# Lightweight aluminum clinchers....



## Cni2i (Jun 28, 2010)

Hi everyone. I know this subject has been beaten to death, BUT just wanted to know if there are any really light aluminum clinchers out there that are "better" and lighter than what I already have (for climbing):

I currently have 1. Fulcrum Zeros two-way fit and 2. Dura c24 CL. 

I don't want to change just for the sake of changing, but would do so IF there is something better and lighter. I don't want to go to carbon clinchers or tubulars at this point either. 

Was looking at the Mavic R-sys SLRs? And also the Mavic Premium SLs (but don't think these are any lighter than what I already have?). 

BTW: I am 5'8" and weigh 141 lbs. 

Thanks for the feedback.


----------



## tysonracing (Apr 21, 2012)

You could go with some custom wheels

I bought a set from ryanjorunner on ebay that was advertised as 1295 grams and they came out at almost exactly that. They've been a very solid wheelset for about a year so far.

He's got a 1320 gram set right now that looks like it uses a deeper rear rim.

I'm your size and weight too, so you'll have no problem.


----------



## Cni2i (Jun 28, 2010)

tysonracing said:


> You could go with soome custom wheels
> 
> I bought a set ryanjorunner on ebay that was advertised as 1295 grams and they came at almost exactly that. They've been a very solid wheelset for about a year so far.
> 
> ...


Thanks for the reply. Yeah, I was thinking that I might have to go the custom wheels route. Just concerned about the reliability of some of these custom-built wheelsets. Glad to hear yours are working out well. :thumbsup:


----------



## jmorgan (Apr 13, 2012)

Your Dura-ace are already 1400g your not going to get much lighter then that without spending a bunch of money.


----------



## Kerry Irons (Feb 25, 2002)

*Better?*



Cni2i said:


> Hi everyone. I know this subject has been beaten to death, BUT just wanted to know if there are any really light aluminum clinchers out there that are "better" and lighter than what I already have (for climbing)

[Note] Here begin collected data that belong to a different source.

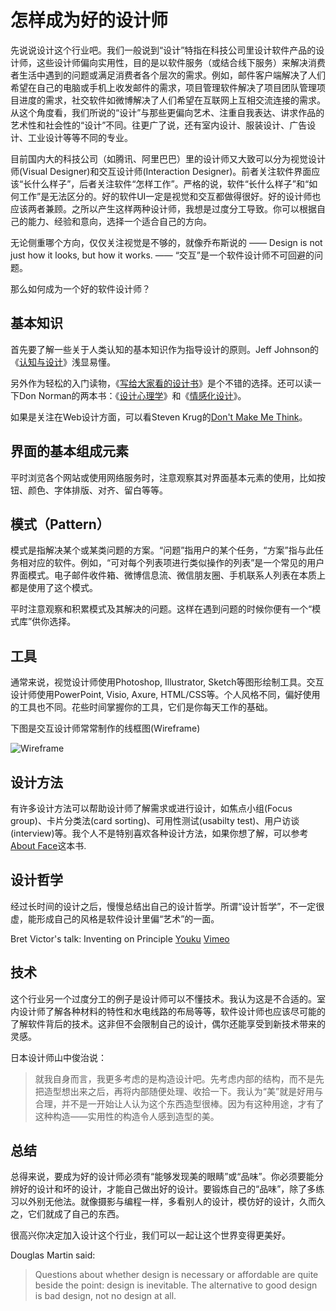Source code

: # 怎样成为好的设计师
先说说设计这个行业吧。我们一般说到“设计”特指在科技公司里设计软件产品的设计师，这些设计师偏向实用性，目的是以软件服务（或结合线下服务）来解决消费者生活中遇到的问题或满足消费者各个层次的需求。例如，邮件客户端解决了人们希望在自己的电脑或手机上收发邮件的需求，项目管理软件解决了项目团队管理项目进度的需求，社交软件如微博解决了人们希望在互联网上互相交流连接的需求。从这个角度看，我们所说的“设计”与那些更偏向艺术、注重自我表达、讲求作品的艺术性和社会性的“设计”不同。往更广了说，还有室内设计、服装设计、广告设计、工业设计等等不同的专业。

目前国内大的科技公司（如腾讯、阿里巴巴）里的设计师又大致可以分为视觉设计师(Visual Designer)和交互设计师(Interaction Designer)。前者关注软件界面应该“长什么样子”，后者关注软件“怎样工作”。严格的说，软件“长什么样子”和“如何工作”是无法区分的。好的软件UI一定是视觉和交互都做得很好。好的设计师也应该两者兼顾。之所以产生这样两种设计师，我想是过度分工导致。你可以根据自己的能力、经验和意向，选择一个适合自己的方向。

无论侧重哪个方向，仅仅关注视觉是不够的，就像乔布斯说的 —— Design is not just how it looks, but how it works. —— “交互”是一个软件设计师不可回避的问题。

那么如何成为一个好的软件设计师？

## 基本知识
首先要了解一些关于人类认知的基本知识作为指导设计的原则。Jeff Johnson的《[认知与设计](http://book.douban.com/subject/6792322/)》浅显易懂。

另外作为轻松的入门读物，《[写给大家看的设计书](http://book.douban.com/subject/3323633/)》是个不错的选择。还可以读一下Don Norman的两本书：《[设计心理学](http://book.douban.com/subject/4606471/)》和《[情感化设计](http://book.douban.com/subject/1314262/)》。

如果是关注在Web设计方面，可以看Steven Krug的[Don't Make Me Think](http://book.douban.com/subject/1827702/)。

## 界面的基本组成元素
平时浏览各个网站或使用网络服务时，注意观察其对界面基本元素的使用，比如按钮、颜色、字体排版、对齐、留白等等。

## 模式（Pattern）
模式是指解决某个或某类问题的方案。“问题”指用户的某个任务，“方案”指与此任务相对应的软件。例如，“可对每个列表项进行类似操作的列表”是一个常见的用户界面模式。电子邮件收件箱、微博信息流、微信朋友圈、手机联系人列表在本质上都是使用了这个模式。

平时注意观察和积累模式及其解决的问题。这样在遇到问题的时候你便有一个“模式库”供你选择。

## 工具
通常来说，视觉设计师使用Photoshop, Illustrator, Sketch等图形绘制工具。交互设计师使用PowerPoint, Visio, Axure, HTML/CSS等。个人风格不同，偏好使用的工具也不同。花些时间掌握你的工具，它们是你每天工作的基础。

下图是交互设计师常常制作的线框图(Wireframe)

![Wireframe](https://upload.wikimedia.org/wikipedia/commons/thumb/4/47/Profilewireframe.png/220px-Profilewireframe.png)

## 设计方法
有许多设计方法可以帮助设计师了解需求或进行设计，如焦点小组(Focus group)、卡片分类法(card sorting)、可用性测试(usabilty test)、用户访谈(interview)等。我个人不是特别喜欢各种设计方法，如果你想了解，可以参考[About Face](http://book.douban.com/subject/3279105/)这本书.

## 设计哲学
经过长时间的设计之后，慢慢总结出自己的设计哲学。所谓“设计哲学”，不一定很虚，能形成自己的风格是软件设计里偏“艺术”的一面。

Bret Victor's talk: Inventing on Principle [Youku](http://v.youku.com/v_show/id_XMzUzMDIzNjUy.html) [Vimeo](http://vimeo.com/36579366)

## 技术
这个行业另一个过度分工的例子是设计师可以不懂技术。我认为这是不合适的。室内设计师了解各种材料的特性和水电线路的布局等等，软件设计师也应该尽可能的了解软件背后的技术。这非但不会限制自己的设计，偶尔还能享受到新技术带来的灵感。

日本设计师山中俊治说：
> 就我自身而言，我更多考虑的是构造设计吧。先考虑内部的结构，而不是先把造型想出来之后，再将内部随便处理、收拾一下。我认为“美”就是好用与合理，并不是一开始让人认为这个东西造型很棒。因为有这种用途，才有了这种构造——实用性的构造令人感到造型的美。

## 总结
总得来说，要成为好的设计师必须有“能够发现美的眼睛”或“品味”。你必须要能分辨好的设计和坏的设计，才能自己做出好的设计。要锻炼自己的“品味”，除了多练习以外别无他法。就像摄影与编程一样，多看别人的设计，模仿好的设计，久而久之，它们就成了自己的东西。

很高兴你决定加入设计这个行业，我们可以一起让这个世界变得更美好。

Douglas Martin said:

> Questions about whether design is necessary or affordable are quite beside the point: design is inevitable. The alternative to good design is bad design, not no design at all.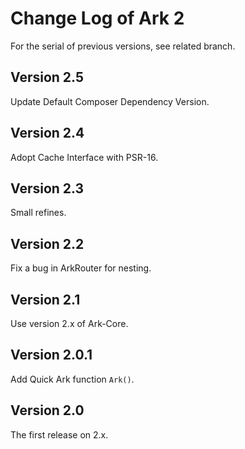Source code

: # Change Log of Ark 2

For the serial of previous versions, see related branch.

## Version 2.5

Update Default Composer Dependency Version.

## Version 2.4

Adopt Cache Interface with PSR-16.

## Version 2.3

Small refines.

## Version 2.2

Fix a bug in ArkRouter for nesting.

## Version 2.1

Use version 2.x of Ark-Core.

## Version 2.0.1

Add Quick Ark function `Ark()`.

## Version 2.0

The first release on 2.x.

If you shaved an entire pound (454 gm) off your current wheels you would go 0.1 mph faster on a 6% grade at 250 watts. If instead it was a 100 gm saving then your speed would increase by 0.02 mph and you would gain 6 seconds per hour of climbing. Just to put your "need for speed" in persepctive.


----------



## tysonracing (Apr 21, 2012)

That's a good point, but thats a steady state calculation. What about the power required to accelerate a lighter wheelset?


----------



## sneakyracer (Dec 1, 2007)

IMHO nothing rolls better than the high end Fulcrum wheels. Yea, some do not like to depend on proprietary parts should anything goes wrong but the Fulcrum have awesome hubs that roll very smooth and are easy to adjust and the wheels transfer power nicely due to their rigidity but the ride is also good. 

I currently ride the Fulcrum Racing 1 2-way fit and had the Racing 3's. I also have ridden Mavic's. Specially the Cosmic SL's.


----------



## Kerry Irons (Feb 25, 2002)

*Steady state*



tysonracing said:


> That's a good point, but thats a steady state calculation. What about the power required to accelerate a lighter wheelset?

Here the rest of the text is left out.